▶ **EXERCISE GOAL**
Once every line below has been checked for "Roasted", give only the number of lines that have it.
#### EXCERPTED RECORDS
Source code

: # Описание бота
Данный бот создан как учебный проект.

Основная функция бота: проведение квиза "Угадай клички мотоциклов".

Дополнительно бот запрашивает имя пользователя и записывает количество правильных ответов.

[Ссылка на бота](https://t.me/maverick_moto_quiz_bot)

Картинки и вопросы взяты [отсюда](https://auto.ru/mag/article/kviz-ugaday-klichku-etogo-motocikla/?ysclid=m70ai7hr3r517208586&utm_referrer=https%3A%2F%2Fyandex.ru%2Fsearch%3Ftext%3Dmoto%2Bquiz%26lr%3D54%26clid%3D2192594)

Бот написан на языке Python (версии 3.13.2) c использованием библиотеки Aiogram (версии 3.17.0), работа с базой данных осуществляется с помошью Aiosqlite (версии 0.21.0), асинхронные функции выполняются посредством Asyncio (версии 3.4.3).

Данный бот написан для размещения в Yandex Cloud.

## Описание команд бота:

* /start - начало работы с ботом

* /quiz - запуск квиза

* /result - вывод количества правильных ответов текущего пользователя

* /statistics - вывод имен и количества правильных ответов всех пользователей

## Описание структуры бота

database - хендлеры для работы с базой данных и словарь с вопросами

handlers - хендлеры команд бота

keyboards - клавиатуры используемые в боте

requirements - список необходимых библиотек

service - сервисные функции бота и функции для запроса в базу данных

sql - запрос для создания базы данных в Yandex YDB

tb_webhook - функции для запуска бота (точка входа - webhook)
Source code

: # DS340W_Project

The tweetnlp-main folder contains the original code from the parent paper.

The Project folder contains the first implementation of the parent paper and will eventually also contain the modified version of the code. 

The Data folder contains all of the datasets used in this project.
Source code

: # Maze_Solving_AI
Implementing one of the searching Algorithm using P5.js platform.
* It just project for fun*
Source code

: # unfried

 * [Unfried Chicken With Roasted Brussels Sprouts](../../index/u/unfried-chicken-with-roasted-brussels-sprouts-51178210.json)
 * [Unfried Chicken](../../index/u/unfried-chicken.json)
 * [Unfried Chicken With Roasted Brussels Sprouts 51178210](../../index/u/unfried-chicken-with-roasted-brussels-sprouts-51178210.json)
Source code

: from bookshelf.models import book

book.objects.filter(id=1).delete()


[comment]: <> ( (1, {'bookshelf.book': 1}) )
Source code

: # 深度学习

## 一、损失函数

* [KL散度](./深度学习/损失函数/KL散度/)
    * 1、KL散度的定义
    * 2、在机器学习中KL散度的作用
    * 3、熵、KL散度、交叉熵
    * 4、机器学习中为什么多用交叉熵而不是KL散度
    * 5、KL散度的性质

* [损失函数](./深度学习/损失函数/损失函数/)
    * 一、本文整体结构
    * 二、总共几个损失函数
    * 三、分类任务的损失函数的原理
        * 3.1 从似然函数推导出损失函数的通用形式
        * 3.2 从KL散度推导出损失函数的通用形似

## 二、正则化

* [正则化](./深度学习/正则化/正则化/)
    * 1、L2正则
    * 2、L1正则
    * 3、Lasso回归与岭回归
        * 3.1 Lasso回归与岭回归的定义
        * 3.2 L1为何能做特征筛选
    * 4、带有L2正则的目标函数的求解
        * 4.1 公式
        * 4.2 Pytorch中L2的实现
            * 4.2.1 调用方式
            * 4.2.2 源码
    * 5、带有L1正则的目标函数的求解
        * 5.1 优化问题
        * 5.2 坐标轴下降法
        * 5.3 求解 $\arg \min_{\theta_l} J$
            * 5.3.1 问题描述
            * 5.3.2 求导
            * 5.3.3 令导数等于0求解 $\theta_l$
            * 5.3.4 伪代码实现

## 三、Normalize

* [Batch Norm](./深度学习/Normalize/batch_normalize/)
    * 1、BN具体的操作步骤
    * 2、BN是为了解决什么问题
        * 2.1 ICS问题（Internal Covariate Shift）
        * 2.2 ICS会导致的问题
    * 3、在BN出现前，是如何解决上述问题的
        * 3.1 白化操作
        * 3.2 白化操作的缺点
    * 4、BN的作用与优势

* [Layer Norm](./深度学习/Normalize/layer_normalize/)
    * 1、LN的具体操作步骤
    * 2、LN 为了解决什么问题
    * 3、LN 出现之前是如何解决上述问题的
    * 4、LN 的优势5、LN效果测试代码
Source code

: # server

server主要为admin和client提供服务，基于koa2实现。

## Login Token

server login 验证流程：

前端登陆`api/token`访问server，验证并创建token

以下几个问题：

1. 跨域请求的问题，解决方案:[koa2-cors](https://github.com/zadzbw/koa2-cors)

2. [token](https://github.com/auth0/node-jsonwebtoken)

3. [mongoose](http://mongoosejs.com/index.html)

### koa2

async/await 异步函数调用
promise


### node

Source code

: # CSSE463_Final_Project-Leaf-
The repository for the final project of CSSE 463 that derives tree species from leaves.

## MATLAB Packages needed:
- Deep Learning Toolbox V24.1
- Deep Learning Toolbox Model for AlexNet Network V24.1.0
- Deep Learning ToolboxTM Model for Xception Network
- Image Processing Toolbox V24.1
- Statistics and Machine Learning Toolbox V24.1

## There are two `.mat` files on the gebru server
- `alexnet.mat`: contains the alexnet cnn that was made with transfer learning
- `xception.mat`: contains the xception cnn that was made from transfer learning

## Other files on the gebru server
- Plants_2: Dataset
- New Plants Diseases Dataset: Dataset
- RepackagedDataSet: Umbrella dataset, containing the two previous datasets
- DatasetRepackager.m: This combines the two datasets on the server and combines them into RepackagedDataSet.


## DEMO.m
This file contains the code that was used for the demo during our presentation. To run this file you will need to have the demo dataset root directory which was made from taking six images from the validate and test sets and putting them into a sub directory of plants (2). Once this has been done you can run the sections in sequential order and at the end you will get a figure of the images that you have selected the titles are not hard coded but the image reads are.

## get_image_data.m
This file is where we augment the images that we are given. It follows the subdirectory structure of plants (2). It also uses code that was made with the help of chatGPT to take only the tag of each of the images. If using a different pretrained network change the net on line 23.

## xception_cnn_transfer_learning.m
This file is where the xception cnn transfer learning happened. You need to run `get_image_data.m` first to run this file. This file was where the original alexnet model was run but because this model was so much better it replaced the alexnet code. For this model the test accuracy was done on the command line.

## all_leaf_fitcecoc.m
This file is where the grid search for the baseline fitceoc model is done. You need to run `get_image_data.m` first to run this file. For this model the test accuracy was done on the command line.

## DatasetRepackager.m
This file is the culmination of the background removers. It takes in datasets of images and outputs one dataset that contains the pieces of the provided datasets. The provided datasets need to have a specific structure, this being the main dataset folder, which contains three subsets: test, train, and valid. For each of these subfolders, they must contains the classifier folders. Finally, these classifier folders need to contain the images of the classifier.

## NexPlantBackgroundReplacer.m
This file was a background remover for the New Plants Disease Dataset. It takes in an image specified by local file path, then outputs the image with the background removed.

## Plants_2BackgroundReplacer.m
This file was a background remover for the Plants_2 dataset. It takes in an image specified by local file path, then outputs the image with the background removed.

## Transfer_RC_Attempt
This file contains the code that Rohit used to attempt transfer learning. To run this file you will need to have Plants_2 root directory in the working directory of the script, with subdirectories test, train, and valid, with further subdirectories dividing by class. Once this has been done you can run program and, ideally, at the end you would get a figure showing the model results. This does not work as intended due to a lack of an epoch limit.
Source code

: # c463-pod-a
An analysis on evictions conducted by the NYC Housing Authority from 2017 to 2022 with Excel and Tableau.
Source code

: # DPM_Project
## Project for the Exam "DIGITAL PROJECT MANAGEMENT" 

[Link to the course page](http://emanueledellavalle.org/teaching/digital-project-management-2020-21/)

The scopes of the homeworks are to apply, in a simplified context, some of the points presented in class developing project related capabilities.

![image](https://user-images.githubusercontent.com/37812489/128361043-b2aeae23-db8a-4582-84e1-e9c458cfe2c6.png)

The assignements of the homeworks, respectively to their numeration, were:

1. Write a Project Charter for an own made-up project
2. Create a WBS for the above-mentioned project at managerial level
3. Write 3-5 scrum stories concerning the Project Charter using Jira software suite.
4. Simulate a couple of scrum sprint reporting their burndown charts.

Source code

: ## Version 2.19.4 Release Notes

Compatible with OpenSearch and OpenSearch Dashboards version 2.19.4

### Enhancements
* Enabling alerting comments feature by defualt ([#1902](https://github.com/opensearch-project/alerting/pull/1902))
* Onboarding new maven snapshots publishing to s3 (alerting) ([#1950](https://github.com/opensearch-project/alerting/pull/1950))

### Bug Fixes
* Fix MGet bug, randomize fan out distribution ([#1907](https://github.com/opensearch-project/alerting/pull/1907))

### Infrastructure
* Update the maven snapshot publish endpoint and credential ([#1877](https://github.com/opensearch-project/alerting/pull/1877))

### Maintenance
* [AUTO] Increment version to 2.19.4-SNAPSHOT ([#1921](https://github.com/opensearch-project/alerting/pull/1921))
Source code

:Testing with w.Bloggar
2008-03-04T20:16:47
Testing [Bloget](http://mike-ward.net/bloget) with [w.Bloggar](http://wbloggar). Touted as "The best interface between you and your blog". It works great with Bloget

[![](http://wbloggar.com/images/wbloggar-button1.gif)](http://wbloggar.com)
########
▶ **ANSWER TO THIS EXERCISE**
2